Among the entries below, one stretch runs from the line that contains "- **微处理器设计**：在微处理器中进行数值比较以支持分支和决策指令。" through the line that contains "这种模块化的比较器设计允许灵". Repeat that stretch exactly, ends included, and only that.

(Beginning of Records supplied)

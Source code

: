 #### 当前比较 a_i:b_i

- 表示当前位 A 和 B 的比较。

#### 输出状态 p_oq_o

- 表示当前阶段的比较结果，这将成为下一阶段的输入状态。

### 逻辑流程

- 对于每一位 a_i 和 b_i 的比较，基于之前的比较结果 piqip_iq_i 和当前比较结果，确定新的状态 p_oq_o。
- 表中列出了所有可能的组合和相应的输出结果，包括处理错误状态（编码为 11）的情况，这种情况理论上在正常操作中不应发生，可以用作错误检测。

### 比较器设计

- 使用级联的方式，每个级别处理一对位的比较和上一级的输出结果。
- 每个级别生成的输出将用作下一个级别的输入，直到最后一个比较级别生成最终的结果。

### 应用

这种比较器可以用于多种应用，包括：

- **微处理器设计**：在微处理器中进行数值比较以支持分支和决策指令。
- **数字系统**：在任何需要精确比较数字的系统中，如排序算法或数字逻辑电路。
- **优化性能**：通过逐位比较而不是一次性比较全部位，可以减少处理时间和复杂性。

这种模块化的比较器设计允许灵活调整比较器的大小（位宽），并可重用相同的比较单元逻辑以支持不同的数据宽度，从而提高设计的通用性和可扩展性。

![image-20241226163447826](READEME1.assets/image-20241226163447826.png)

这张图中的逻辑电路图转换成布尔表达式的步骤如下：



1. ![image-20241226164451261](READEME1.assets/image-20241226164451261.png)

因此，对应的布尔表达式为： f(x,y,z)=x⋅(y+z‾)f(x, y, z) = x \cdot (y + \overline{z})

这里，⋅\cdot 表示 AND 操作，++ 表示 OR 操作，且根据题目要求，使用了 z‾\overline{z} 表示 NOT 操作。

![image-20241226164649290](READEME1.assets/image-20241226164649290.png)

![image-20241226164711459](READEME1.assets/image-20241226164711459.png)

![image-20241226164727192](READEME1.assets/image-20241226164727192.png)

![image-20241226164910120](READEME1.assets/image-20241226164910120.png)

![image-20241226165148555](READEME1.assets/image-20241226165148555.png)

(End of Records supplied)
(Beginning of Records supplied)

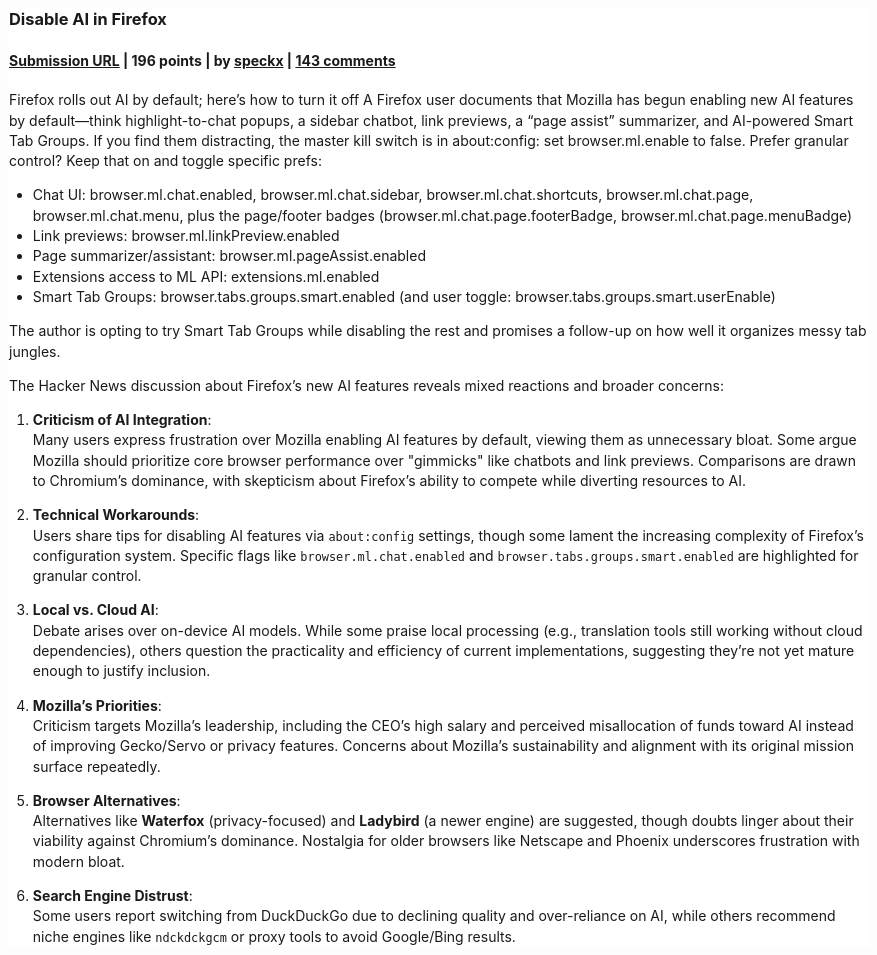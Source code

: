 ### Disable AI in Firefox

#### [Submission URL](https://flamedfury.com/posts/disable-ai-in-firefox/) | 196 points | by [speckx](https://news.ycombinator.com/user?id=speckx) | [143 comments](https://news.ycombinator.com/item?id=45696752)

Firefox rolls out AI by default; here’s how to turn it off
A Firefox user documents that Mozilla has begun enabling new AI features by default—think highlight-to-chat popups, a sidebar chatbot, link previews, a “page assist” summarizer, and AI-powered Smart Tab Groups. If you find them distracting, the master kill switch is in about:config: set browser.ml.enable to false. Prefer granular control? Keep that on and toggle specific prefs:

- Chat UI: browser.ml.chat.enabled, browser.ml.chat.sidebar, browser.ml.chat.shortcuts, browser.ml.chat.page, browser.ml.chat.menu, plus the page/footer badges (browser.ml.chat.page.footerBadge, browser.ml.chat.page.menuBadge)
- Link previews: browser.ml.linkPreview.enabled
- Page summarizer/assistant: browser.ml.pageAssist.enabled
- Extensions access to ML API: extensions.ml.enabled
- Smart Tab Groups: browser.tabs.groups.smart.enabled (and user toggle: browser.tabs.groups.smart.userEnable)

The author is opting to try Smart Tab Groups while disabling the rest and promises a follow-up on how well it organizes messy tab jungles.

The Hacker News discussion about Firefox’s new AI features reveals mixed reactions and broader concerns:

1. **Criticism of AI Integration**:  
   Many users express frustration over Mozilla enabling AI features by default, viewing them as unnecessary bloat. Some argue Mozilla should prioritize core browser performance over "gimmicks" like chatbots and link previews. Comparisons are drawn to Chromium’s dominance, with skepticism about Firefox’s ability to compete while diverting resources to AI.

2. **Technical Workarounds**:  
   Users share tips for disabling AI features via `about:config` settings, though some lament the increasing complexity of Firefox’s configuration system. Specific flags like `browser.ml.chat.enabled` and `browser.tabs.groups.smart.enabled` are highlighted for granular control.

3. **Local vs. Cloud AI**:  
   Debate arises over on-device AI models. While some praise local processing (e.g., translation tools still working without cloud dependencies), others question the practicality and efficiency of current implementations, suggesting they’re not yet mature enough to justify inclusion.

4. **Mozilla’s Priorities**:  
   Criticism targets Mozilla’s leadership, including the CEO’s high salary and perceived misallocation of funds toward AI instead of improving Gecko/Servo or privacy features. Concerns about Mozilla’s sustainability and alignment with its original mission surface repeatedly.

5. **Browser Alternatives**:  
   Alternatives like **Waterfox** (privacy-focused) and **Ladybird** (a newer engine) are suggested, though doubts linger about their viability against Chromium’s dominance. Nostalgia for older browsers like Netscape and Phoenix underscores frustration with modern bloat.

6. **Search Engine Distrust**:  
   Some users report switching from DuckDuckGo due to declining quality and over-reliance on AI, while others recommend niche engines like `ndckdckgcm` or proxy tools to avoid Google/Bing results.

(End of Records supplied)

Task output >>
- **微处理器设计**：在微处理器中进行数值比较以支持分支和决策指令。
- **数字系统**：在任何需要精确比较数字的系统中，如排序算法或数字逻辑电路。
- **优化性能**：通过逐位比较而不是一次性比较全部位，可以减少处理时间和复杂性。

这种模块化的比较器设计允许灵活调整比较器的大小（位宽），并可重用相同的比较单元逻辑以支持不同的数据宽度，从而提高设计的通用性和可扩展性。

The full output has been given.